What you need to do: A complete response lists each line of the data below that includes the word "standard".

Supplied material:
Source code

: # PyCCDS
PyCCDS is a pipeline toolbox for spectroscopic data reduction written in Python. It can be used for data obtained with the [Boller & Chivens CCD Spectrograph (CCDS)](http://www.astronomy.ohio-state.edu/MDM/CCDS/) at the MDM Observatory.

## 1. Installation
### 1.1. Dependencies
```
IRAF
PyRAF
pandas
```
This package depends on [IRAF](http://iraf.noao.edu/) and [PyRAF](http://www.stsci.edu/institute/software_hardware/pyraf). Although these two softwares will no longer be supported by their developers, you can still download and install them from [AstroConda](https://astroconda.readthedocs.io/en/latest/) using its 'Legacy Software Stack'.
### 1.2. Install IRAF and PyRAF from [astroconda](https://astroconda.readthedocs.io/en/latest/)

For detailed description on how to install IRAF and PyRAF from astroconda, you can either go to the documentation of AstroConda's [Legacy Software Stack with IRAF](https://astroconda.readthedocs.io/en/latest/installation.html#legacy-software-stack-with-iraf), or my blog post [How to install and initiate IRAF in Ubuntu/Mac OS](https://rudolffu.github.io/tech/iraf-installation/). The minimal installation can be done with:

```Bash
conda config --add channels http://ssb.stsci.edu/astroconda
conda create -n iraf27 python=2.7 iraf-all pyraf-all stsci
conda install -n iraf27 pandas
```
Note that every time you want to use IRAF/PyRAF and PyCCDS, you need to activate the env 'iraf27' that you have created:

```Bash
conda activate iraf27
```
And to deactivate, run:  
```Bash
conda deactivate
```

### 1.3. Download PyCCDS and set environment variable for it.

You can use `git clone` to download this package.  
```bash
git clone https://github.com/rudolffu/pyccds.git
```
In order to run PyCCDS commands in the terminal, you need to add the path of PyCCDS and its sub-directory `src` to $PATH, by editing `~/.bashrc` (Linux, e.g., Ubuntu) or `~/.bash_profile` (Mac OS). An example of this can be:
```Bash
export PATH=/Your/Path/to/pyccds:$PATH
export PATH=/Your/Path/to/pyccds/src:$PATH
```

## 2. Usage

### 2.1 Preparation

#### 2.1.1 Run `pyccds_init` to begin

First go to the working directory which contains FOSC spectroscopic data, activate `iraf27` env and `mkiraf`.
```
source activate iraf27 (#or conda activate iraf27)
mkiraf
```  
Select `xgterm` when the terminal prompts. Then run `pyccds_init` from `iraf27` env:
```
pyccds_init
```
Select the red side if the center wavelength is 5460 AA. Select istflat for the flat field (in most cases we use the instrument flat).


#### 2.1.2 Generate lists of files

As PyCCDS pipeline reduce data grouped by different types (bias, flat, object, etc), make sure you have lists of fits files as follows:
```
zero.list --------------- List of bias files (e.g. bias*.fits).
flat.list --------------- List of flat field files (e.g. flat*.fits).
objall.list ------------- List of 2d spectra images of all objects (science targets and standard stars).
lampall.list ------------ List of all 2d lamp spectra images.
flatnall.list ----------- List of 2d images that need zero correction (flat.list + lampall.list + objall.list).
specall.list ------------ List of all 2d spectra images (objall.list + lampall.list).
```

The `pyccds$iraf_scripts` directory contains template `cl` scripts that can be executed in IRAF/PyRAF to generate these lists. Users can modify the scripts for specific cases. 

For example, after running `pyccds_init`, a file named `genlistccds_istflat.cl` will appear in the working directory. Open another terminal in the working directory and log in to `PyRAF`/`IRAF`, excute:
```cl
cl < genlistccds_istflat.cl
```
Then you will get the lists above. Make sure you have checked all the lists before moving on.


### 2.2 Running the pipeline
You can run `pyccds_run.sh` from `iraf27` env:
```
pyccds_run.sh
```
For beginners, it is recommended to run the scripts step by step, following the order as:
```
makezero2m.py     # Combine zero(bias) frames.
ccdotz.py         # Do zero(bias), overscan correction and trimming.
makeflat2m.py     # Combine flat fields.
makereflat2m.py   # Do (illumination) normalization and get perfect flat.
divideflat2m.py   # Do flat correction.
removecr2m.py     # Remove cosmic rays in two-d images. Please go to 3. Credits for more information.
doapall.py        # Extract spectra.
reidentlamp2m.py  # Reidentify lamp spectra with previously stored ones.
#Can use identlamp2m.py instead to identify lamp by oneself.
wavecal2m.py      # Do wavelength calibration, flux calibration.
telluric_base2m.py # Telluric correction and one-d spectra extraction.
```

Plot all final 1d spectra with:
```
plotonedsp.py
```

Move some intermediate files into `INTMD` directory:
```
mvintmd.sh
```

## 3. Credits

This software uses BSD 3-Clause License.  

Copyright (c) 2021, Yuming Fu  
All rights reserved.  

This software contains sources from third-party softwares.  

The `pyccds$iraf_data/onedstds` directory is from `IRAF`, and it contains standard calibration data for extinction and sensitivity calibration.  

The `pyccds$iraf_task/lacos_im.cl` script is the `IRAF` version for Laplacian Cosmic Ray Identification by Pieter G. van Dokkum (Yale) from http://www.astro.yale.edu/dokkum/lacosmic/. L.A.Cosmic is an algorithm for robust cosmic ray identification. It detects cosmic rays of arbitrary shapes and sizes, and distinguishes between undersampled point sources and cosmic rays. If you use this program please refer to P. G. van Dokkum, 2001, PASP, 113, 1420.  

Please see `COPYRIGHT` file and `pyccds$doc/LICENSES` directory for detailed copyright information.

Response for this exercise:
objall.list ------------- List of 2d spectra images of all objects (science targets and standard stars).
The `pyccds$iraf_data/onedstds` directory is from `IRAF`, and it contains standard calibration data for extinction and sensitivity calibration.  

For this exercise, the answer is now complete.